## Entries shown
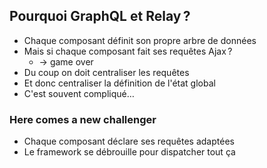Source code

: ## Pourquoi GraphQL et Relay ?

* Chaque composant définit son propre arbre de données
* Mais si chaque composant fait ses requêtes Ajax ?
  * → game over
* Du coup on doit centraliser les requêtes
* Et donc centraliser la définition de l'état global
* C'est souvent compliqué…

### Here comes a new challenger

* Chaque composant déclare ses requêtes adaptées
* Le framework se débrouille pour dispatcher tout ça
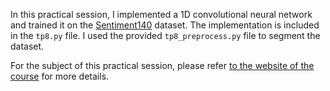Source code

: In this practical session, I implemented a 1D convolutional neural network and trained it on the [Sentiment140](https://www.kaggle.com/datasets/kazanova/sentiment140) dataset. The implementation is included in the `tp8.py` file. I used the provided `tp8_preprocess.py` file to segment the dataset.

For the subject of this practical session, please refer [to the website of the course](https://dac.lip6.fr/master/amal-2024-2025/) for more details.
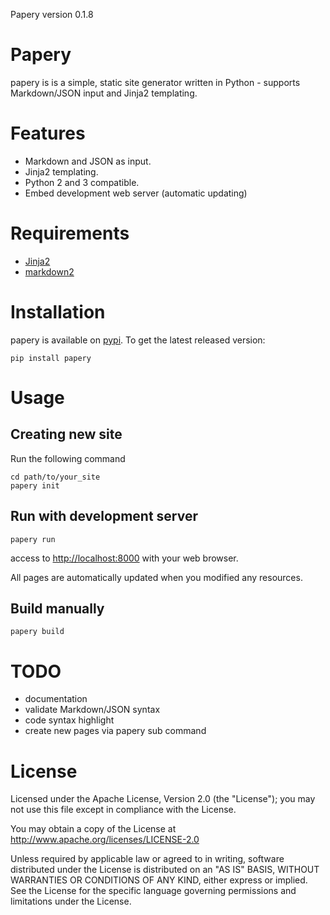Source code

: Papery version 0.1.8

# Papery

papery is  is a simple, static site generator written in Python - supports Markdown/JSON input and Jinja2 templating.

# Features

- Markdown and JSON as input.
- Jinja2 templating.
- Python 2 and 3 compatible.
- Embed development web server (automatic updating)

# Requirements

- [Jinja2](http://jinja.pocoo.org/)
- [markdown2](https://github.com/trentm/python-markdown2)

# Installation

papery is available on [pypi](https://pypi.python.org/pypi).
To get the latest released version:

    pip install papery

# Usage

## Creating new site

Run the following command

    cd path/to/your_site
    papery init

## Run with development server

    papery run

access to <http://localhost:8000> with your web browser.

All pages are automatically updated when you modified any resources.

## Build manually

    papery build

# TODO

- documentation
- validate Markdown/JSON syntax
- code syntax highlight
- create new pages via papery sub command

# License

Licensed under the Apache License, Version 2.0 (the "License"); you may not use this file except in compliance with the License.

You may obtain a copy of the License at http://www.apache.org/licenses/LICENSE-2.0

Unless required by applicable law or agreed to in writing, software distributed under the License is distributed on an "AS IS" BASIS, WITHOUT WARRANTIES OR CONDITIONS OF ANY KIND, either express or implied. See the License for the specific language governing permissions and limitations under the License.
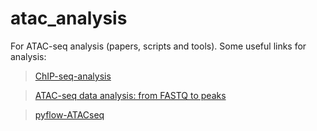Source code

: # atac_analysis
For ATAC-seq analysis (papers, scripts and tools). Some useful links for analysis:
>[ChIP-seq-analysis](https://github.com/crazyhottommy/ChIP-seq-analysis)

>[ATAC-seq data analysis: from FASTQ to peaks](https://yiweiniu.github.io/blog/2019/03/ATAC-seq-data-analysis-from-FASTQ-to-peaks/)

>[pyflow-ATACseq](https://github.com/crazyhottommy/pyflow-ATACseq)
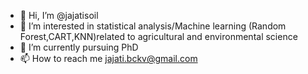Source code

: - 👋 Hi, I’m @jajatisoil
- 👀 I’m interested in statistical analysis/Machine learning (Random Forest,CART,KNN)related to agricultural and environmental science
- 🌱 I’m currently pursuing PhD
- 📫 How to reach me jajati.bckv@gmail.com

<!---
jajatisoil/jajatisoil is a ✨ special ✨ repository because its `README.md` (this file) appears on your GitHub profile.
You can click the Preview link to take a look at your changes.
--->

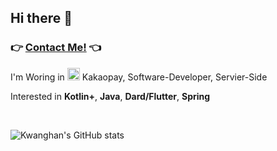 ## Hi there 👋

<!--
**kwanghan-bae/kwanghan-bae** is a ✨ _special_ ✨ repository because its `README.md` (this file) appears on your GitHub profile.

Here are some ideas to get you started:

- 🔭 I’m currently working on ...
- 🌱 I’m currently learning ...
- 👯 I’m looking to collaborate on ...
- 🤔 I’m looking for help with ...
- 💬 Ask me about ...
- 📫 How to reach me: ...
- 😄 Pronouns: ...
- ⚡ Fun fact: ...
-->
### 👉 [Contact Me!](https://www.linkedin.com/in/kwanghan-bae-a29b62148/) 👈

<p>
I'm Woring in <img width="20" alt="image" src="https://user-images.githubusercontent.com/12758798/227972677-17acd4e3-2607-44f6-99cc-f31fdb1b0f67.png"> Kakaopay, Software-Developer, Servier-Side
</p>

Interested in **Kotlin+**, **Java**, **Dard/Flutter**, **Spring**

<br>

![Kwanghan's GitHub stats](https://github-readme-stats.vercel.app/api?username=kwanghan-bae&show_icons=true&theme=radical)
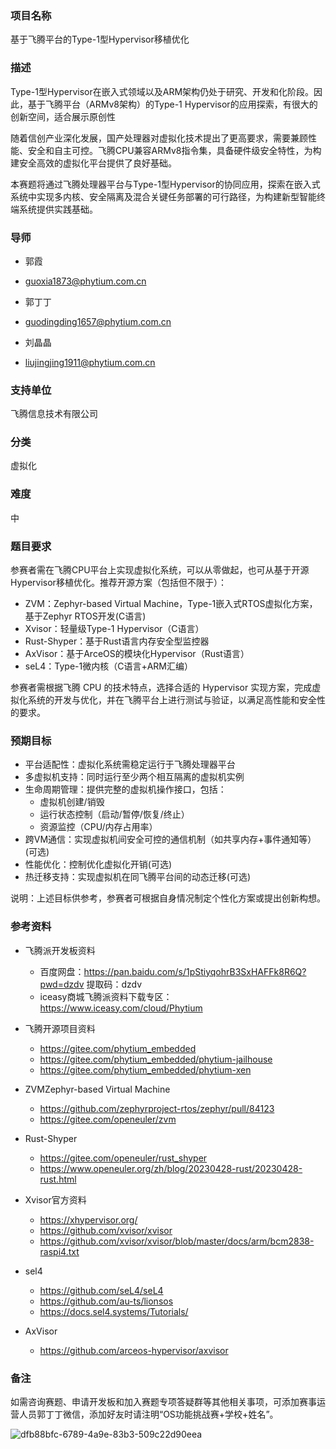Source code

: ### 项目名称
基于飞腾平台的Type-1型Hypervisor移植优化

### 描述
Type-1型Hypervisor在嵌入式领域以及ARM架构仍处于研究、开发和化阶段。因此，基于飞腾平台（ARMv8架构）的Type-1 Hypervisor的应用探索，有很大的创新空间，适合展示原创性

随着信创产业深化发展，国产处理器对虚拟化技术提出了更高要求，需要兼顾性能、安全和自主可控。飞腾CPU兼容ARMv8指令集，具备硬件级安全特性，为构建安全高效的虚拟化平台提供了良好基础。

本赛题将通过飞腾处理器平台与Type-1型Hypervisor的协同应用，探索在嵌入式系统中实现多内核、安全隔离及混合关键任务部署的可行路径，为构建新型智能终端系统提供实践基础。

### 导师
- 郭霞
- guoxia1873@phytium.com.cn

- 郭丁丁
- guodingding1657@phytium.com.cn
  
- 刘晶晶
- liujingjing1911@phytium.com.cn

### 支持单位
飞腾信息技术有限公司

### 分类
虚拟化

### 难度
中

### 题目要求
参赛者需在飞腾CPU平台上实现虚拟化系统，可以从零做起，也可从基于开源Hypervisor移植优化。推荐开源方案（包括但不限于）：
- ZVM：Zephyr-based Virtual Machine，Type-1嵌入式RTOS虚拟化方案，基于Zephyr RTOS开发(C语言)
- Xvisor：轻量级Type-1 Hypervisor（C语言）
- Rust-Shyper：基于Rust语言内存安全型监控器
- AxVisor：基于ArceOS的模块化Hypervisor（Rust语言）
- seL4：Type-1微内核（C语言+ARM汇编）

参赛者需根据飞腾 CPU 的技术特点，选择合适的 Hypervisor 实现方案，完成虚拟化系统的开发与优化，并在飞腾平台上进行测试与验证，以满足高性能和安全性的要求。

### 预期目标
- 平台适配性：虚拟化系统需稳定运行于飞腾处理器平台
- 多虚拟机支持：同时运行至少两个相互隔离的虚拟机实例
- 生命周期管理：提供完整的虚拟机操作接口，包括：
  - 虚拟机创建/销毁
  - 运行状态控制（启动/暂停/恢复/终止）
  - 资源监控（CPU/内存占用率）
- 跨VM通信：实现虚拟机间安全可控的通信机制（如共享内存+事件通知等）(可选)
- 性能优化：控制优化虚拟化开销(可选)
- 热迁移支持：实现虚拟机在同飞腾平台间的动态迁移(可选)

说明：上述目标供参考，参赛者可根据自身情况制定个性化方案或提出创新构想。

### 参考资料
- 飞腾派开发板资料
  - 百度网盘：https://pan.baidu.com/s/1pStiyqohrB3SxHAFFk8R6Q?pwd=dzdv  提取码：dzdv
  - iceasy商城飞腾派资料下载专区：https://www.iceasy.com/cloud/Phytium

- 飞腾开源项目资料
  - https://gitee.com/phytium_embedded
  - https://gitee.com/phytium_embedded/phytium-jailhouse
  - https://gitee.com/phytium_embedded/phytium-xen

- ZVMZephyr-based Virtual Machine
  - https://github.com/zephyrproject-rtos/zephyr/pull/84123
  - https://gitee.com/openeuler/zvm

- Rust-Shyper
  - https://gitee.com/openeuler/rust_shyper
  - https://www.openeuler.org/zh/blog/20230428-rust/20230428-rust.html

- Xvisor官方资料
  - https://xhypervisor.org/
  - https://github.com/xvisor/xvisor
  - https://github.com/xvisor/xvisor/blob/master/docs/arm/bcm2838-raspi4.txt

- sel4
  - https://github.com/seL4/seL4
  - https://github.com/au-ts/lionsos   
  - https://docs.sel4.systems/Tutorials/ 

- AxVisor
  - https://github.com/arceos-hypervisor/axvisor
 
### 备注
如需咨询赛题、申请开发板和加入赛题专项答疑群等其他相关事项，可添加赛事运营人员郭丁丁微信，添加好友时请注明“OS功能挑战赛+学校+姓名”。

![dfb88bfc-6789-4a9e-83b3-509c22d90eea](https://github.com/user-attachments/assets/fad5a542-8711-48d6-97c9-e37426a91e8e)


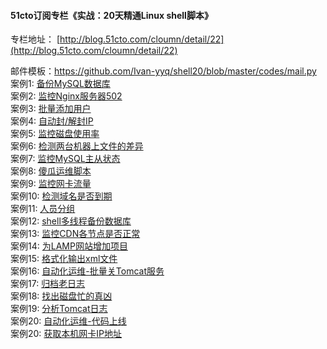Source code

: #### 51cto订阅专栏《实战：20天精通Linux shell脚本》
专栏地址： [http://blog.51cto.com/cloumn/detail/22](http://blog.51cto.com/cloumn/detail/22)

邮件模板：https://github.com/Ivan-yyq/shell20/blob/master/codes/mail.py
</br>
案例1: [备份MySQL数据库](https://github.com/Ivan-yyq/shell20/blob/master/codes/1.md)
</br>
案例2: [监控Nginx服务器502](https://github.com/Ivan-yyq/shell20/blob/master/codes/2.md)
</br>
案例3: [批量添加用户](https://github.com/Ivan-yyq/shell20/blob/master/codes/3.md)
</br>
案例4: [自动封/解封IP](https://github.com/Ivan-yyq/shell20/blob/master/codes/4.md)
</br>
案例5: [监控磁盘使用率](https://github.com/Ivan-yyq/shell20/blob/master/codes/5.md)
</br>
案例6: [检测两台机器上文件的差异](https://github.com/Ivan-yyq/shell20/blob/master/codes/6.md)
</br>
案例7: [监控MySQL主从状态](https://github.com/Ivan-yyq/shell20/blob/master/codes/7.md)
</br>
案例8: [傻瓜运维脚本](https://github.com/Ivan-yyq/shell20/blob/master/codes/8.md)
</br>
案例9: [监控网卡流量](https://github.com/Ivan-yyq/shell20/blob/master/codes/9.md)
</br>
案例10: [检测域名是否到期](https://github.com/Ivan-yyq/shell20/blob/master/codes/10.md)
</br>
案例11: [人员分组](https://github.com/Ivan-yyq/shell20/blob/master/codes/11.md)
</br>
案例12: [shell多线程备份数据库](https://github.com/Ivan-yyq/shell20/blob/master/codes/12.md)
</br>
案例13: [监控CDN各节点是否正常](https://github.com/Ivan-yyq/shell20/blob/master/codes/13.md)
</br>
案例14: [为LAMP网站增加项目](https://github.com/Ivan-yyq/shell20/blob/master/codes/14.md)
</br>
案例15: [格式化输出xml文件](https://github.com/Ivan-yyq/shell20/blob/master/codes/15.md)
</br>
案例16: [自动化运维-批量关Tomcat服务](https://github.com/Ivan-yyq/shell20/blob/master/codes/16.md)
</br>
案例17: [归档老日志](https://github.com/Ivan-yyq/shell20/blob/master/codes/17.md)
</br>
案例18: [找出磁盘忙的真凶](https://github.com/Ivan-yyq/shell20/blob/master/codes/18.md)
</br>
案例19: [分析Tomcat日志](https://github.com/Ivan-yyq/shell20/blob/master/codes/19.md)
</br>
案例20: [自动化运维-代码上线](https://github.com/Ivan-yyq/shell20/blob/master/codes/20.md)
</br>
案例20: [获取本机网卡IP地址](https://github.com/Ivan-yyq/shell20/blob/master/codes/21.md)

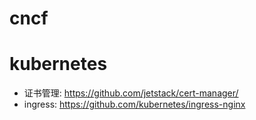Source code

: # cncf
# kubernetes
- 证书管理: https://github.com/jetstack/cert-manager/
- ingress: https://github.com/kubernetes/ingress-nginx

## Work to complete
Copy each line of the records that contains the word "reach".

## Answer to this problem
- 📫 How to reach me jajati.bckv@gmail.com
- 📫 How to reach me: ...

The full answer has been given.